Please restate the data below word for word, omitting all images.

■ ■ ■

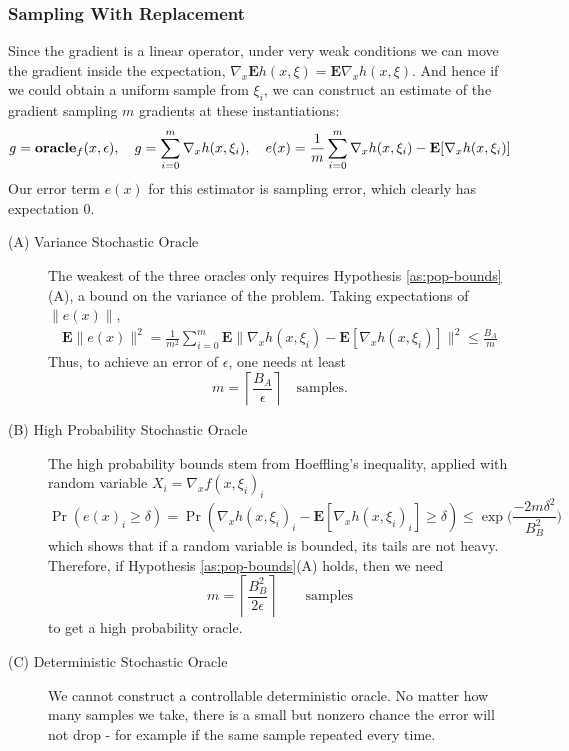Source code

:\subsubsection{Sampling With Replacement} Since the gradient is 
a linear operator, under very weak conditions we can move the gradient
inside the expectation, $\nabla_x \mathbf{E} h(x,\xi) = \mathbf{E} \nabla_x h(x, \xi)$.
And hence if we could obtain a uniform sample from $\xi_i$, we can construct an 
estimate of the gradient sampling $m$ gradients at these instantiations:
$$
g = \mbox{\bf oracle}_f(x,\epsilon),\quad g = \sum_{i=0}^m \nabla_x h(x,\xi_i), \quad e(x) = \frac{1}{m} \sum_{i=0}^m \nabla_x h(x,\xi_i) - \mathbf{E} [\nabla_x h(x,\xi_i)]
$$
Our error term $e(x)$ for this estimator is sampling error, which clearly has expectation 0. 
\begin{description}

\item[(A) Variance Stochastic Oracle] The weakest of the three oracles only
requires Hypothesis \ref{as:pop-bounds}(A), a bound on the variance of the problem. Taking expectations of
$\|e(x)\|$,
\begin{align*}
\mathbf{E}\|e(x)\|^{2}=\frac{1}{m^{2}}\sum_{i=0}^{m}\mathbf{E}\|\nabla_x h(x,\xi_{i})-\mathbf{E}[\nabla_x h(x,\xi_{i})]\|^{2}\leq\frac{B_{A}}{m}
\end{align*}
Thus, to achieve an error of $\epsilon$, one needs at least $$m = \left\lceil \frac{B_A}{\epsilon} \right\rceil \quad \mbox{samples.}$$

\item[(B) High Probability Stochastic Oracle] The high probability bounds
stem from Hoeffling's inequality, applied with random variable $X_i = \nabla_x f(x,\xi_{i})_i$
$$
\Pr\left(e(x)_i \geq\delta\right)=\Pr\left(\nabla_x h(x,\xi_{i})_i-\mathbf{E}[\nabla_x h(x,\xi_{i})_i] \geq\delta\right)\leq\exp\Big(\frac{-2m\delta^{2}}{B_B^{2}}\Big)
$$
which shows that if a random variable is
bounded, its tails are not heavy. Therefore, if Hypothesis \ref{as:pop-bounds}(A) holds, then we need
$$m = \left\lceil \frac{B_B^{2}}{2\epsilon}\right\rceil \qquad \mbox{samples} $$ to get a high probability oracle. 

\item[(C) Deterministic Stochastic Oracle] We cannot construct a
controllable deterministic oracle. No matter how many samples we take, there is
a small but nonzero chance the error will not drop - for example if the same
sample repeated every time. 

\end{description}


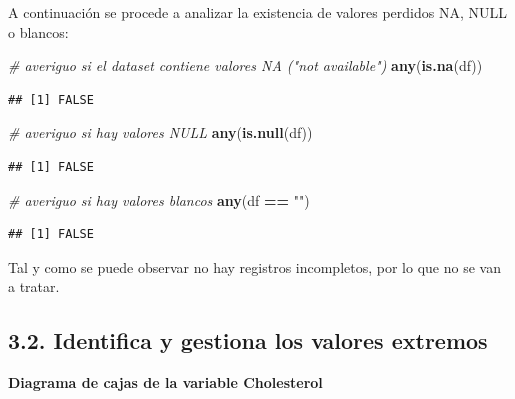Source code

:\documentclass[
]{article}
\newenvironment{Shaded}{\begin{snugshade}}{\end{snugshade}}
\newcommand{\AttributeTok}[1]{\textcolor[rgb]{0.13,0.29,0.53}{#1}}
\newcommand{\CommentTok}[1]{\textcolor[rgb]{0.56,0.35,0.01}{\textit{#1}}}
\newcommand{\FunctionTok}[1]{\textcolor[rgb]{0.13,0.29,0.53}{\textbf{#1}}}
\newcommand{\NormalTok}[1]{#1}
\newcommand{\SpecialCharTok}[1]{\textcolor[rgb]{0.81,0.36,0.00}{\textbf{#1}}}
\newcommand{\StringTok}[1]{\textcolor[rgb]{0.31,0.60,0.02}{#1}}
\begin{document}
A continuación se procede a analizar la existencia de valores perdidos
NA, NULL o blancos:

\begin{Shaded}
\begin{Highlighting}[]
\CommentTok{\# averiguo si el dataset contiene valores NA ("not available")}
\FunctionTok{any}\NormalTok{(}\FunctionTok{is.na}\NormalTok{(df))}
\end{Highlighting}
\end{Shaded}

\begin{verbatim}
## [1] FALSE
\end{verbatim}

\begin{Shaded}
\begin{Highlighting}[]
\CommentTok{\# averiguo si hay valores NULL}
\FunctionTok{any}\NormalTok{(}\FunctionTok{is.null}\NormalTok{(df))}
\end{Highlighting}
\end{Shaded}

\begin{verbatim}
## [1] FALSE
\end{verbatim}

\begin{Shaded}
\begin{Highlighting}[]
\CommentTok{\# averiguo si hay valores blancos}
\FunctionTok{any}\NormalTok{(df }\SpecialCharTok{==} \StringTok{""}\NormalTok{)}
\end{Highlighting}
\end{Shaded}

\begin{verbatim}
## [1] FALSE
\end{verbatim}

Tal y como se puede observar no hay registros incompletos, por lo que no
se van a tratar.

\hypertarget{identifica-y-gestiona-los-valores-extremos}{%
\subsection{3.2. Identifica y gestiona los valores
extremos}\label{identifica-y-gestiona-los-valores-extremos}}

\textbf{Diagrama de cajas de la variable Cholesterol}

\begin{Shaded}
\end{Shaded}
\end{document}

■ ■ ■

» **TASK RESPONSE**:
Source code

:\subsubsection{Sampling With Replacement} Since the gradient is 
a linear operator, under very weak conditions we can move the gradient
inside the expectation, $\nabla_x \mathbf{E} h(x,\xi) = \mathbf{E} \nabla_x h(x, \xi)$.
And hence if we could obtain a uniform sample from $\xi_i$, we can construct an 
estimate of the gradient sampling $m$ gradients at these instantiations:
$$
g = \mbox{\bf oracle}_f(x,\epsilon),\quad g = \sum_{i=0}^m \nabla_x h(x,\xi_i), \quad e(x) = \frac{1}{m} \sum_{i=0}^m \nabla_x h(x,\xi_i) - \mathbf{E} [\nabla_x h(x,\xi_i)]
$$
Our error term $e(x)$ for this estimator is sampling error, which clearly has expectation 0. 
\begin{description}

\item[(A) Variance Stochastic Oracle] The weakest of the three oracles only
requires Hypothesis \ref{as:pop-bounds}(A), a bound on the variance of the problem. Taking expectations of
$\|e(x)\|$,
\begin{align*}
\mathbf{E}\|e(x)\|^{2}=\frac{1}{m^{2}}\sum_{i=0}^{m}\mathbf{E}\|\nabla_x h(x,\xi_{i})-\mathbf{E}[\nabla_x h(x,\xi_{i})]\|^{2}\leq\frac{B_{A}}{m}
\end{align*}
Thus, to achieve an error of $\epsilon$, one needs at least $$m = \left\lceil \frac{B_A}{\epsilon} \right\rceil \quad \mbox{samples.}$$

\item[(B) High Probability Stochastic Oracle] The high probability bounds
stem from Hoeffling's inequality, applied with random variable $X_i = \nabla_x f(x,\xi_{i})_i$
$$
\Pr\left(e(x)_i \geq\delta\right)=\Pr\left(\nabla_x h(x,\xi_{i})_i-\mathbf{E}[\nabla_x h(x,\xi_{i})_i] \geq\delta\right)\leq\exp\Big(\frac{-2m\delta^{2}}{B_B^{2}}\Big)
$$
which shows that if a random variable is
bounded, its tails are not heavy. Therefore, if Hypothesis \ref{as:pop-bounds}(A) holds, then we need
$$m = \left\lceil \frac{B_B^{2}}{2\epsilon}\right\rceil \qquad \mbox{samples} $$ to get a high probability oracle. 

\item[(C) Deterministic Stochastic Oracle] We cannot construct a
controllable deterministic oracle. No matter how many samples we take, there is
a small but nonzero chance the error will not drop - for example if the same
sample repeated every time. 

\end{description}


Source code

:\documentclass[
]{article}
\newenvironment{Shaded}{\begin{snugshade}}{\end{snugshade}}
\newcommand{\AttributeTok}[1]{\textcolor[rgb]{0.13,0.29,0.53}{#1}}
\newcommand{\CommentTok}[1]{\textcolor[rgb]{0.56,0.35,0.01}{\textit{#1}}}
\newcommand{\FunctionTok}[1]{\textcolor[rgb]{0.13,0.29,0.53}{\textbf{#1}}}
\newcommand{\NormalTok}[1]{#1}
\newcommand{\SpecialCharTok}[1]{\textcolor[rgb]{0.81,0.36,0.00}{\textbf{#1}}}
\newcommand{\StringTok}[1]{\textcolor[rgb]{0.31,0.60,0.02}{#1}}
\begin{document}
A continuación se procede a analizar la existencia de valores perdidos
NA, NULL o blancos:

\begin{Shaded}
\begin{Highlighting}[]
\CommentTok{\# averiguo si el dataset contiene valores NA ("not available")}
\FunctionTok{any}\NormalTok{(}\FunctionTok{is.na}\NormalTok{(df))}
\end{Highlighting}
\end{Shaded}

\begin{verbatim}
## [1] FALSE
\end{verbatim}

\begin{Shaded}
\begin{Highlighting}[]
\CommentTok{\# averiguo si hay valores NULL}
\FunctionTok{any}\NormalTok{(}\FunctionTok{is.null}\NormalTok{(df))}
\end{Highlighting}
\end{Shaded}

\begin{verbatim}
## [1] FALSE
\end{verbatim}

\begin{Shaded}
\begin{Highlighting}[]
\CommentTok{\# averiguo si hay valores blancos}
\FunctionTok{any}\NormalTok{(df }\SpecialCharTok{==} \StringTok{""}\NormalTok{)}
\end{Highlighting}
\end{Shaded}

\begin{verbatim}
## [1] FALSE
\end{verbatim}

Tal y como se puede observar no hay registros incompletos, por lo que no
se van a tratar.

\hypertarget{identifica-y-gestiona-los-valores-extremos}{%
\subsection{3.2. Identifica y gestiona los valores
extremos}\label{identifica-y-gestiona-los-valores-extremos}}

\textbf{Diagrama de cajas de la variable Cholesterol}

\begin{Shaded}
\end{Shaded}
\end{document}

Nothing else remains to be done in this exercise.